Mais do que uma prática ritual, a Quaresma propõe uma pausa consciente na rotina. Em um mundo acelerado, onde excesso de informação, consumo e compromissos são constantes, esse tempo convida à desaceleração e ao autoconhecimento.
Oração e saúde emocional
A oração, elemento central da Quaresma, está associada a momentos de silêncio, introspecção e conexão com a fé. Do ponto de vista psicológico, práticas regulares de espiritualidade podem contribuir para a redução do estresse e da ansiedade. O hábito de reservar alguns minutos do dia para reflexão ajuda a organizar pensamentos, diminuir a tensão e fortalecer o equilíbrio emocional.
Estudos na área da saúde mental indicam que pessoas que cultivam práticas espirituais tendem a apresentar maior resiliência diante de dificuldades, além de melhor percepção de propósito e sentido de vida.
Jejum e disciplina
O jejum quaresmal, quando realizado com orientação adequada e respeito às condições individuais, também pode gerar benefícios.

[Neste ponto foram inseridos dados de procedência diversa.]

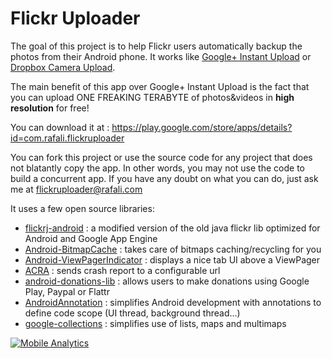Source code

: Flickr Uploader
===============

The goal of this project is to help Flickr users automatically backup the photos from their Android phone.
It works like [Google+ Instant Upload](http://support.google.com/plus/answer/2910392?hl=en) or [Dropbox Camera Upload](https://blog.dropbox.com/2012/02/your-photos-simplified-part-1/).

The main benefit of this app over Google+ Instant Upload is the fact that you can upload ONE FREAKING TERABYTE of photos&videos in **high resolution** for free!

You can download it at : https://play.google.com/store/apps/details?id=com.rafali.flickruploader

You can fork this project or use the source code for any project that does not blatantly copy the app. In other words, you may not use the code to build a concurrent app.
If you have any doubt on what you can do, just ask me at flickruploader@rafali.com

It uses a few open source libraries:
- [flickrj-android](https://code.google.com/p/flickrj-android/) : a modified version of the old java flickr lib optimized for Android and Google App Engine
- [Android-BitmapCache](https://github.com/chrisbanes/Android-BitmapCache) : takes care of bitmaps caching/recycling for you
- [Android-ViewPagerIndicator](https://github.com/JakeWharton/Android-ViewPagerIndicator) : displays a nice tab UI above a ViewPager
- [ACRA](https://github.com/ACRA/acra) : sends crash report to a configurable url
- [android-donations-lib](https://github.com/dschuermann/android-donations-lib) : allows users to make donations using Google Play, Paypal or Flattr
- [AndroidAnnotation](https://github.com/excilys/androidannotations) : simplifies Android development with annotations to define code scope (UI thread, background thread…)
- [google-collections](https://code.google.com/p/google-collections/) : simplifies use of lists, maps and multimaps 


[![Mobile Analytics](https://cdn.mxpnl.com/site_media/images/partner/badge_blue.png)](https://mixpanel.com/f/partner)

A prática estimula disciplina, autocontrole e consciência sobre os próprios hábitos alimentares.
Além do aspecto espiritual — de renúncia e desapego —, períodos moderados de restrição alimentar podem favorecer a organização da rotina alimentar, reduzir excessos e estimular escolhas mais equilibradas. O mais importante é que o jejum seja feito com responsabilidade, sem comprometer a saúde, especialmente para pessoas com condições médicas específicas.
Caridade e bem-estar
Outro pilar da Quaresma é a caridade. Ajudar o próximo, dedicar tempo a ações solidárias ou contribuir com quem precisa produz efeitos que vão além do campo espiritual. Atitudes de generosidade estão associadas ao aumento da sensação de bem-estar e pertencimento social.
Do ponto de vista científico, atos de solidariedade estimulam áreas do cérebro ligadas à recompensa e à satisfação, contribuindo para sentimentos positivos e redução do isolamento.
Um tempo de reorganização interior
A Quaresma também representa uma oportunidade de rever comportamentos. Muitas pessoas escolhem abrir mão de determinados hábitos durante esses 40 dias — como reduzir o consumo de doces, bebidas alcoólicas ou o uso excessivo de redes sociais. Essa revisão pode servir como ponto de partida para mudanças duradouras.
Ao integrar oração, jejum e caridade, o período convida à coerência entre pensamento, atitude e propósito. Essa harmonia impacta diretamente a saúde mental, emocional e, em muitos casos, física.
Corpo e alma em equilíbrio
Independentemente da intensidade com que cada pessoa viva esse tempo, a proposta da Quaresma é clara: cultivar silêncio, disciplina e solidariedade. Em um cenário de rotinas sobrecarregadas, esse convite à reflexão pode ser um verdadeiro exercício de cuidado integral.
Ao fortalecer o espírito, muitas vezes também se fortalece o corpo. E quando mente, emoções e atitudes caminham na mesma direção, os resultados tendem a aparecer de forma mais consistente — dentro e fora.